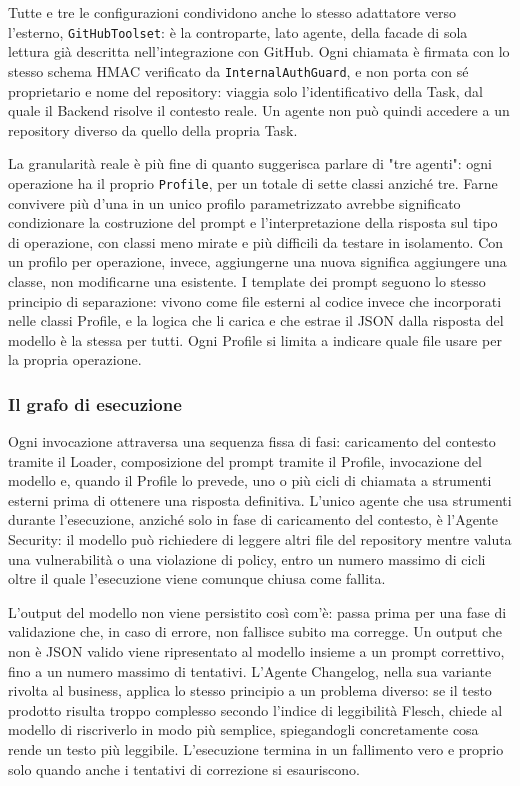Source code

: \documentclass[12pt, a4paper]{article}
\begin{document}
Tutte e tre le configurazioni condividono anche lo stesso adattatore verso l'esterno, \texttt{GitHubToolset}: è la controparte, lato agente, della facade di sola lettura già descritta nell'integrazione con GitHub. Ogni chiamata è firmata con lo stesso schema HMAC verificato da \texttt{InternalAuthGuard}, e non porta con sé proprietario e nome del repository: viaggia solo l'identificativo della Task, dal quale il Backend risolve il contesto reale. Un agente non può quindi accedere a un repository diverso da quello della propria Task.

La granularità reale è più fine di quanto suggerisca parlare di "tre agenti": ogni operazione ha il proprio \texttt{Profile}, per un totale di sette classi anziché tre. Farne convivere più d'una in un unico profilo parametrizzato avrebbe significato condizionare la costruzione del prompt e l'interpretazione della risposta sul tipo di operazione, con classi meno mirate e più difficili da testare in isolamento. Con un profilo per operazione, invece, aggiungerne una nuova significa aggiungere una classe, non modificarne una esistente. I template dei prompt seguono lo stesso principio di separazione: vivono come file esterni al codice invece che incorporati nelle classi Profile, e la logica che li carica e che estrae il JSON dalla risposta del modello è la stessa per tutti. Ogni Profile si limita a indicare quale file usare per la propria operazione.

\subsubsection{Il grafo di esecuzione}

Ogni invocazione attraversa una sequenza fissa di fasi: caricamento del contesto tramite il Loader, composizione del prompt tramite il Profile, invocazione del modello e, quando il Profile lo prevede, uno o più cicli di chiamata a strumenti esterni prima di ottenere una risposta definitiva. L'unico agente che usa strumenti durante l'esecuzione, anziché solo in fase di caricamento del contesto, è l'Agente Security: il modello può richiedere di leggere altri file del repository mentre valuta una vulnerabilità o una violazione di policy, entro un numero massimo di cicli oltre il quale l'esecuzione viene comunque chiusa come fallita.

L'output del modello non viene persistito così com'è: passa prima per una fase di validazione che, in caso di errore, non fallisce subito ma corregge. Un output che non è JSON valido viene ripresentato al modello insieme a un prompt correttivo, fino a un numero massimo di tentativi. L'Agente Changelog, nella sua variante rivolta al business, applica lo stesso principio a un problema diverso: se il testo prodotto risulta troppo complesso secondo l'indice di leggibilità Flesch, chiede al modello di riscriverlo in modo più semplice, spiegandogli concretamente cosa rende un testo più leggibile. L'esecuzione termina in un fallimento vero e proprio solo quando anche i tentativi di correzione si esauriscono.
\end{document}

§ Task objective
Your task is to retype the records above in full and exactly, omitting the pictures.

§ Answer section
Source code

: \documentclass[12pt, a4paper]{article}
\begin{document}
Tutte e tre le configurazioni condividono anche lo stesso adattatore verso l'esterno, \texttt{GitHubToolset}: è la controparte, lato agente, della facade di sola lettura già descritta nell'integrazione con GitHub. Ogni chiamata è firmata con lo stesso schema HMAC verificato da \texttt{InternalAuthGuard}, e non porta con sé proprietario e nome del repository: viaggia solo l'identificativo della Task, dal quale il Backend risolve il contesto reale. Un agente non può quindi accedere a un repository diverso da quello della propria Task.

La granularità reale è più fine di quanto suggerisca parlare di "tre agenti": ogni operazione ha il proprio \texttt{Profile}, per un totale di sette classi anziché tre. Farne convivere più d'una in un unico profilo parametrizzato avrebbe significato condizionare la costruzione del prompt e l'interpretazione della risposta sul tipo di operazione, con classi meno mirate e più difficili da testare in isolamento. Con un profilo per operazione, invece, aggiungerne una nuova significa aggiungere una classe, non modificarne una esistente. I template dei prompt seguono lo stesso principio di separazione: vivono come file esterni al codice invece che incorporati nelle classi Profile, e la logica che li carica e che estrae il JSON dalla risposta del modello è la stessa per tutti. Ogni Profile si limita a indicare quale file usare per la propria operazione.

\subsubsection{Il grafo di esecuzione}

Ogni invocazione attraversa una sequenza fissa di fasi: caricamento del contesto tramite il Loader, composizione del prompt tramite il Profile, invocazione del modello e, quando il Profile lo prevede, uno o più cicli di chiamata a strumenti esterni prima di ottenere una risposta definitiva. L'unico agente che usa strumenti durante l'esecuzione, anziché solo in fase di caricamento del contesto, è l'Agente Security: il modello può richiedere di leggere altri file del repository mentre valuta una vulnerabilità o una violazione di policy, entro un numero massimo di cicli oltre il quale l'esecuzione viene comunque chiusa come fallita.

L'output del modello non viene persistito così com'è: passa prima per una fase di validazione che, in caso di errore, non fallisce subito ma corregge. Un output che non è JSON valido viene ripresentato al modello insieme a un prompt correttivo, fino a un numero massimo di tentativi. L'Agente Changelog, nella sua variante rivolta al business, applica lo stesso principio a un problema diverso: se il testo prodotto risulta troppo complesso secondo l'indice di leggibilità Flesch, chiede al modello di riscriverlo in modo più semplice, spiegandogli concretamente cosa rende un testo più leggibile. L'esecuzione termina in un fallimento vero e proprio solo quando anche i tentativi di correzione si esauriscono.
\end{document}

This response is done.